:: Provided data ::

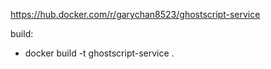 https://hub.docker.com/r/garychan8523/ghostscript-service

build:
- docker build -t ghostscript-service .
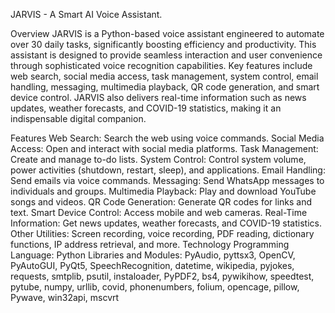 JARVIS - A Smart AI Voice Assistant.

Overview
JARVIS is a Python-based voice assistant engineered to automate over 30 daily tasks, significantly boosting efficiency and productivity. This assistant is designed to provide seamless interaction and user convenience through sophisticated voice recognition capabilities. Key features include web search, social media access, task management, system control, email handling, messaging, multimedia playback, QR code generation, and smart device control. JARVIS also delivers real-time information such as news updates, weather forecasts, and COVID-19 statistics, making it an indispensable digital companion.

Features
Web Search: Search the web using voice commands.
Social Media Access: Open and interact with social media platforms.
Task Management: Create and manage to-do lists.
System Control: Control system volume, power activities (shutdown, restart, sleep), and applications.
Email Handling: Send emails via voice commands.
Messaging: Send WhatsApp messages to individuals and groups.
Multimedia Playback: Play and download YouTube songs and videos.
QR Code Generation: Generate QR codes for links and text.
Smart Device Control: Access mobile and web cameras.
Real-Time Information: Get news updates, weather forecasts, and COVID-19 statistics.
Other Utilities: Screen recording, voice recording, PDF reading, dictionary functions, IP address retrieval, and more.
Technology
Programming Language: Python
Libraries and Modules: PyAudio, pyttsx3, OpenCV, PyAutoGUI, PyQt5, SpeechRecognition, datetime, wikipedia, pyjokes, requests, smtplib, psutil, instaloader, PyPDF2, bs4, pywikihow, speedtest, pytube, numpy, urllib, covid, phonenumbers, folium, opencage, pillow, Pywave, win32api, mscvrt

:::

> [What you need to do] Return the data exactly as it stands, minus the pictures.

> [Written answer]
 https://hub.docker.com/r/garychan8523/ghostscript-service

build:
- docker build -t ghostscript-service .
 JARVIS - A Smart AI Voice Assistant.

Overview
JARVIS is a Python-based voice assistant engineered to automate over 30 daily tasks, significantly boosting efficiency and productivity. This assistant is designed to provide seamless interaction and user convenience through sophisticated voice recognition capabilities. Key features include web search, social media access, task management, system control, email handling, messaging, multimedia playback, QR code generation, and smart device control. JARVIS also delivers real-time information such as news updates, weather forecasts, and COVID-19 statistics, making it an indispensable digital companion.

Features
Web Search: Search the web using voice commands.
Social Media Access: Open and interact with social media platforms.
Task Management: Create and manage to-do lists.
System Control: Control system volume, power activities (shutdown, restart, sleep), and applications.
Email Handling: Send emails via voice commands.
Messaging: Send WhatsApp messages to individuals and groups.
Multimedia Playback: Play and download YouTube songs and videos.
QR Code Generation: Generate QR codes for links and text.
Smart Device Control: Access mobile and web cameras.
Real-Time Information: Get news updates, weather forecasts, and COVID-19 statistics.
Other Utilities: Screen recording, voice recording, PDF reading, dictionary functions, IP address retrieval, and more.
Technology
Programming Language: Python
Libraries and Modules: PyAudio, pyttsx3, OpenCV, PyAutoGUI, PyQt5, SpeechRecognition, datetime, wikipedia, pyjokes, requests, smtplib, psutil, instaloader, PyPDF2, bs4, pywikihow, speedtest, pytube, numpy, urllib, covid, phonenumbers, folium, opencage, pillow, Pywave, win32api, mscvrt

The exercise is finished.